Going from 8c/16t AMD Epyc (7262) to 16c/32t Epyc (2x7262) results in a 17% average performance increase.
Going from 24c/16t AMD Epyc (7F52) to lower clocked 64c/128t Epyc (7742) results in a 4% average performance increase.
How in the world do you estimate 128c/128t Altra will be 2* 64c/64t Graviton2 in average performance in that test suite?
I assumed linear scaling of course to keep it simple. Some SW like raytracing engines scales linearly. I guess nobody is gonna use 128-core Altra for SW that cannot scale beyond 8-threads.

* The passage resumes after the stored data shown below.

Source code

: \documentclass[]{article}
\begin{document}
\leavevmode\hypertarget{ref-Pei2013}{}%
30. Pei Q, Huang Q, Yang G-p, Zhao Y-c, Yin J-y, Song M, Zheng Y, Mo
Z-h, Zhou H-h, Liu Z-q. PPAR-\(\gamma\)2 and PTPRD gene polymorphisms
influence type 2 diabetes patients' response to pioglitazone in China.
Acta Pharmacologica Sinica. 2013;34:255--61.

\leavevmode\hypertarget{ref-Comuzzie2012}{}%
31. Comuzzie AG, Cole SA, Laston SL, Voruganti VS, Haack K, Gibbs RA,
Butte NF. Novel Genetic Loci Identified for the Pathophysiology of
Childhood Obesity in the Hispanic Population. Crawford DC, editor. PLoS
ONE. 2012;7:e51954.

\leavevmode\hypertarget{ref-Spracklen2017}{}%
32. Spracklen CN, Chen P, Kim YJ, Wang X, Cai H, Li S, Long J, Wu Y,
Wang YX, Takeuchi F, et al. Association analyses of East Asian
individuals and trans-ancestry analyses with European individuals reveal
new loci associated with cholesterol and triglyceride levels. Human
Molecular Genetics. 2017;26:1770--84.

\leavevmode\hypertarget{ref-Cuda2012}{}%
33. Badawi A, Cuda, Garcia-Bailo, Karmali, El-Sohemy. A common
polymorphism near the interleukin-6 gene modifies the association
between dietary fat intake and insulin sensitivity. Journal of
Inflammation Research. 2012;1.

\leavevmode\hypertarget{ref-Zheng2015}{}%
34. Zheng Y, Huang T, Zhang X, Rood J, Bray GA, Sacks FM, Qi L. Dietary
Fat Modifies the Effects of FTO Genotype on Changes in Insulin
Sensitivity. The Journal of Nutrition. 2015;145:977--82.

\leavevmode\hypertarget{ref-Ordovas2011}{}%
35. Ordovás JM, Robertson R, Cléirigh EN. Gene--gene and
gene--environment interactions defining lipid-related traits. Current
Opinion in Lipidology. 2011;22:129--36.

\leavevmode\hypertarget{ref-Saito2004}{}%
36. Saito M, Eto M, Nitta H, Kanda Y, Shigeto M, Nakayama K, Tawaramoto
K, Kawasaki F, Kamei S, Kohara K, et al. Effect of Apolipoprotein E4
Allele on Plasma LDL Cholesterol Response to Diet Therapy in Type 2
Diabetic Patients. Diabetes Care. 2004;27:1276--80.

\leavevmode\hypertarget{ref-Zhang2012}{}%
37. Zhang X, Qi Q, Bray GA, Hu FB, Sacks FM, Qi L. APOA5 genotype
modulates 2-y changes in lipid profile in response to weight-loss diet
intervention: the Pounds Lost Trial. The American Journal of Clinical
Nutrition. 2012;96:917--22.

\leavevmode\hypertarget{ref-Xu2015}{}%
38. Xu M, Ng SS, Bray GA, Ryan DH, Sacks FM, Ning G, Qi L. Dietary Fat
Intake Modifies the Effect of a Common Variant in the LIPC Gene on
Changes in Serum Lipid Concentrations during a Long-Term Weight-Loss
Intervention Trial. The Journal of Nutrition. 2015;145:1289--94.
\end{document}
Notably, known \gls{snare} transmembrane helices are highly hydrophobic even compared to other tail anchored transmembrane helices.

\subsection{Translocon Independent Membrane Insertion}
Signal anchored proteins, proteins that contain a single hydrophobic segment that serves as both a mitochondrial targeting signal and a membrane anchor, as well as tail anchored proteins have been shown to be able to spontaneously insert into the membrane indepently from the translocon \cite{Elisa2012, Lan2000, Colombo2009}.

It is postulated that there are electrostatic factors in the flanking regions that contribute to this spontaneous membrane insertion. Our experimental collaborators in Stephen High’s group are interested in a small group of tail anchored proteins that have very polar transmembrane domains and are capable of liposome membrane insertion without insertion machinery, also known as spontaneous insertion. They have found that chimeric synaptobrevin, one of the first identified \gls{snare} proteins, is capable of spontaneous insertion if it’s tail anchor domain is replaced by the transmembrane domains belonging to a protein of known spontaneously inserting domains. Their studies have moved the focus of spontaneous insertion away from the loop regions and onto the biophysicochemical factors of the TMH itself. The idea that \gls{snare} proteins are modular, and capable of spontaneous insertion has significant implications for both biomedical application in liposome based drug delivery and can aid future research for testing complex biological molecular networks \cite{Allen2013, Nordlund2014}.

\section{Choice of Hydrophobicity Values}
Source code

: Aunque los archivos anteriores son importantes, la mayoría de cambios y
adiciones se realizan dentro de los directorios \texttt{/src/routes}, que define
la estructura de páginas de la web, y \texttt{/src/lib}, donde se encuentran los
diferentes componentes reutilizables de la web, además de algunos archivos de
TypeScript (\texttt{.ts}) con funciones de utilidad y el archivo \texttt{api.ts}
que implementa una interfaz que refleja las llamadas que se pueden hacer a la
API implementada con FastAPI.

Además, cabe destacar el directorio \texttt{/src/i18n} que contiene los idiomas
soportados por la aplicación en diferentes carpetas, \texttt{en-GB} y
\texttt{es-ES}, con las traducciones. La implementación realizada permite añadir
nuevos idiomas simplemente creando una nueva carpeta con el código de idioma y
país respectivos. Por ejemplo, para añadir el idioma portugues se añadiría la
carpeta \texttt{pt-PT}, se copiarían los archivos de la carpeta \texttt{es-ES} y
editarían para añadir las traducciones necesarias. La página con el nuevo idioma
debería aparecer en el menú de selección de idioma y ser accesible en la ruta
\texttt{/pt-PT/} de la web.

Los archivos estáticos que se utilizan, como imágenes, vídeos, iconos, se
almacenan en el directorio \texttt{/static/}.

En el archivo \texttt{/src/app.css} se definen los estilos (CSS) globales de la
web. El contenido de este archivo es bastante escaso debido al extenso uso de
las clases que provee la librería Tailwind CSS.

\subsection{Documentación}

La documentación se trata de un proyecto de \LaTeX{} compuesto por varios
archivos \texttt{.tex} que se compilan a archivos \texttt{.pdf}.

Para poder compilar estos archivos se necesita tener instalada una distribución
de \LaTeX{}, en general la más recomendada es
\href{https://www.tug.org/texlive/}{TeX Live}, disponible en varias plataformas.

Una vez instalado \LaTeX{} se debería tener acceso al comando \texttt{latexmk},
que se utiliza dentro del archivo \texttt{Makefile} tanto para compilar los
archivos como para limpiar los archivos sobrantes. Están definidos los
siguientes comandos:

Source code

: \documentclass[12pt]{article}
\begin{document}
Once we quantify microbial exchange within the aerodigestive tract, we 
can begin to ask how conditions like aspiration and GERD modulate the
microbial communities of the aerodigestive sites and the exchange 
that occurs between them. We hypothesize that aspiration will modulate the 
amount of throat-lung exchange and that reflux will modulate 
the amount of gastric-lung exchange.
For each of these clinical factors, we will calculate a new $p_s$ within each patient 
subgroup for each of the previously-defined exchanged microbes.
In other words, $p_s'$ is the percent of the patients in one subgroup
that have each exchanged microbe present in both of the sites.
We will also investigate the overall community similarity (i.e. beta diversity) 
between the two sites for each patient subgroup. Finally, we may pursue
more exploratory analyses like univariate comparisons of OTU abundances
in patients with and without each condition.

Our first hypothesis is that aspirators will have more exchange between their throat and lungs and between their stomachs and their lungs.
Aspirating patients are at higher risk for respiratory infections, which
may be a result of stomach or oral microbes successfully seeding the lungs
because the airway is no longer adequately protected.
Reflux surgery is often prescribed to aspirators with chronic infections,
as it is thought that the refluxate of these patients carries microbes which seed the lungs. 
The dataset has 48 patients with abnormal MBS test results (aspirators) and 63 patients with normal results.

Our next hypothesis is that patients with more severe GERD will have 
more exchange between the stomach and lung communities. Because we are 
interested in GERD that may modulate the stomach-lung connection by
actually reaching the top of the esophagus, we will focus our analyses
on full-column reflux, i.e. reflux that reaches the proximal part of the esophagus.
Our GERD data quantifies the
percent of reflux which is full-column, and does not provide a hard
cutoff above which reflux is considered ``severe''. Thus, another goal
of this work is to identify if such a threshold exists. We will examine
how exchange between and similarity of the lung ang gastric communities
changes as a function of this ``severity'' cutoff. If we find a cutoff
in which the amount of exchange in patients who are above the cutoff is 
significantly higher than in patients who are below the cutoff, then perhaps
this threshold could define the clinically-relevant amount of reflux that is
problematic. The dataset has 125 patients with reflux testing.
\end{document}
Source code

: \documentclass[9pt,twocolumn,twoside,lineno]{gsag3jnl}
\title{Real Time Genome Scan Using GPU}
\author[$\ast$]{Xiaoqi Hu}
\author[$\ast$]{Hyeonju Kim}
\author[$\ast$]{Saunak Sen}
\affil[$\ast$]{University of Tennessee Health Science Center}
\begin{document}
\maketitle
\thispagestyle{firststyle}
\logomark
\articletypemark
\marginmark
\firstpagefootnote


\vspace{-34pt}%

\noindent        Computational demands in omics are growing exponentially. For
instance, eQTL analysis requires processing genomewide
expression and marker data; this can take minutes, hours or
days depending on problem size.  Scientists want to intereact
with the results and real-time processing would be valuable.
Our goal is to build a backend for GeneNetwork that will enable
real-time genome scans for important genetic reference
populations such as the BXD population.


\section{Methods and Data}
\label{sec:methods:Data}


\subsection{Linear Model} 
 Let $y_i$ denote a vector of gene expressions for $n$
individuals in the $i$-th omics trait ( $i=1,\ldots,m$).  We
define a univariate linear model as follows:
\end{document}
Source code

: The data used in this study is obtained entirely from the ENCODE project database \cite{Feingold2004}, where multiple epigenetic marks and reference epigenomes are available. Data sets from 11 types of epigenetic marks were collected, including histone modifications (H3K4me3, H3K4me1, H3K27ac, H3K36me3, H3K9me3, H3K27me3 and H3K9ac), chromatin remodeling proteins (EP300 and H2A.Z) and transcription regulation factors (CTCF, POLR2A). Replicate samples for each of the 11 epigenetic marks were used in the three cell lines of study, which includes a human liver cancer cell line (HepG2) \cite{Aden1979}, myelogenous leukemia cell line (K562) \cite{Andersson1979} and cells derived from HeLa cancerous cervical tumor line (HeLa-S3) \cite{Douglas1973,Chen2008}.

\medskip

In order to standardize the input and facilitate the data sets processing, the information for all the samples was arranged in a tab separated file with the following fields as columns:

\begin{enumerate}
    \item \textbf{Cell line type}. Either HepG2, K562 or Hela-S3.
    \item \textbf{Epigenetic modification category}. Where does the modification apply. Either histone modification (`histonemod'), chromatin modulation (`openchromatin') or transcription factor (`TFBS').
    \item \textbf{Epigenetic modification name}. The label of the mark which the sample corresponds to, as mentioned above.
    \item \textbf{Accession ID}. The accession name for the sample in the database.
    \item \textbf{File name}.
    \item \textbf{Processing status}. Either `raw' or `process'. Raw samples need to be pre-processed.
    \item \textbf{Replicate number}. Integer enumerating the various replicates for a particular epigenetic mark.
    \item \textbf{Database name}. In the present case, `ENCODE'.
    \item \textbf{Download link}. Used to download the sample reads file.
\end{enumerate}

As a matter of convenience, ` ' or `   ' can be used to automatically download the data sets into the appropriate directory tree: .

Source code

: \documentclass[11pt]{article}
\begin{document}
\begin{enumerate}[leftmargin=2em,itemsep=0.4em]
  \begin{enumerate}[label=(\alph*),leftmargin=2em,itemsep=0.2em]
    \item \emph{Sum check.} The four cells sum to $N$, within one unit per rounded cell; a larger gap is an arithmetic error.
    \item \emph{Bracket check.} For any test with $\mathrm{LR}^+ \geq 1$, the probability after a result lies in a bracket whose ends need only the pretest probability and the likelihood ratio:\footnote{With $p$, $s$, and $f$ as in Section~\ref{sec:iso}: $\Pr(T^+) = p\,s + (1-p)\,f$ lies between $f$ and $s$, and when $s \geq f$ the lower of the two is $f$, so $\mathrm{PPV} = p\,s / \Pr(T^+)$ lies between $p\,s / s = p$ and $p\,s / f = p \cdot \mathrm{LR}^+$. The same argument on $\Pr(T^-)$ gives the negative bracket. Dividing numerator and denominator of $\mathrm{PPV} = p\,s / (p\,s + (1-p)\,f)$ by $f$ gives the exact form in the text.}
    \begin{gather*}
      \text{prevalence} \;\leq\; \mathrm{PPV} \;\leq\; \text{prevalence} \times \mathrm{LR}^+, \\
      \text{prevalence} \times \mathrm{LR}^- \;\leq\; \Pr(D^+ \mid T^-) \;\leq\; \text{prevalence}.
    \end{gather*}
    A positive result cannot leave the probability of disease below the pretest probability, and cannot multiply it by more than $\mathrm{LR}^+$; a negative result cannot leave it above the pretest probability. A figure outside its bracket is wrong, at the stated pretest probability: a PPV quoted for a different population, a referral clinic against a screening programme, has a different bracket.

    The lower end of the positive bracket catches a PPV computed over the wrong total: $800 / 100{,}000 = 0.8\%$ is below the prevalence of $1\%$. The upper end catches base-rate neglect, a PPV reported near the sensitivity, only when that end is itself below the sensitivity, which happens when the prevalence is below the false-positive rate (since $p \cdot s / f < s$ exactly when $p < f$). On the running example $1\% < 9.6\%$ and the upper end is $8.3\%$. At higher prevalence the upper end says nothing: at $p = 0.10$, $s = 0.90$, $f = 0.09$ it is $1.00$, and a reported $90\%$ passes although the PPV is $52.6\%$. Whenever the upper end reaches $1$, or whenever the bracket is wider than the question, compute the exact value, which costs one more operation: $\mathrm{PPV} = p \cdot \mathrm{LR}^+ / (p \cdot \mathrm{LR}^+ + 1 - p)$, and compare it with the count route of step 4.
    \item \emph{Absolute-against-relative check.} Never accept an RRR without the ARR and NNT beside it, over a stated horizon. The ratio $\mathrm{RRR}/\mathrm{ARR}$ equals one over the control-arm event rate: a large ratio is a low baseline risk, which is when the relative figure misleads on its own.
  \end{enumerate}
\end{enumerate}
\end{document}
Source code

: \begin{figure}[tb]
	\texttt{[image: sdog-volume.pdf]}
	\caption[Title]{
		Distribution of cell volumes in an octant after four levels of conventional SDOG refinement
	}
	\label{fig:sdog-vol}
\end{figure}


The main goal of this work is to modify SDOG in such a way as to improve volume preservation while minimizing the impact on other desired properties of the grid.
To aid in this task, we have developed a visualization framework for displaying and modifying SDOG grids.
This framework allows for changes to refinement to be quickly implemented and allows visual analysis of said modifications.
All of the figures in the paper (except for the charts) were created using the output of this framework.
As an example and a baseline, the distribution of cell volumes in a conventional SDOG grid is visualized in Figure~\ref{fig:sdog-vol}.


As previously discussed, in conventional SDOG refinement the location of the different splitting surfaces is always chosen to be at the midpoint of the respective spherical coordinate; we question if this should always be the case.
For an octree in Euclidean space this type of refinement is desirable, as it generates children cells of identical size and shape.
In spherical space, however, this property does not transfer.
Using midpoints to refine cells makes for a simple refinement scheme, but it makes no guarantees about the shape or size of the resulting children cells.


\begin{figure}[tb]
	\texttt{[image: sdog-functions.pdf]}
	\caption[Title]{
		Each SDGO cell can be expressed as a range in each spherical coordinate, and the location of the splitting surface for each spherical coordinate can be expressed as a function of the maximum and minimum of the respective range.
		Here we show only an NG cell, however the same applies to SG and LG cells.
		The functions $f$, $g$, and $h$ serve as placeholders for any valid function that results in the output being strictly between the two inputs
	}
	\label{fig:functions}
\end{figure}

Jeeez Christ, do not scare me with horror Bulldozer please. You didn't get my point there because it's the opposite way. My idea was that super wide core with 6xALUs+2xBranch, 4xAGU, 4xFPU+ SMT2 would be more powerful than 2x cores with 3xALU+1xBranch,2xAGU,2xFPU, w/ noSMT (Cortex A76). Transistor wise similar but performance wise in ST load it can use all 6xALU and 4xFPU. This idea was also behind SMT4 in Zen3 - if AMD would create Zen3 as double wide as Zen2 it would consists of 6 or 8xALU, 4xAGU, 4xFPU (8xpipes). Applying SMT4 at that double wide core wouldn't hurt performance per thread at all. Even some significant gain is possible.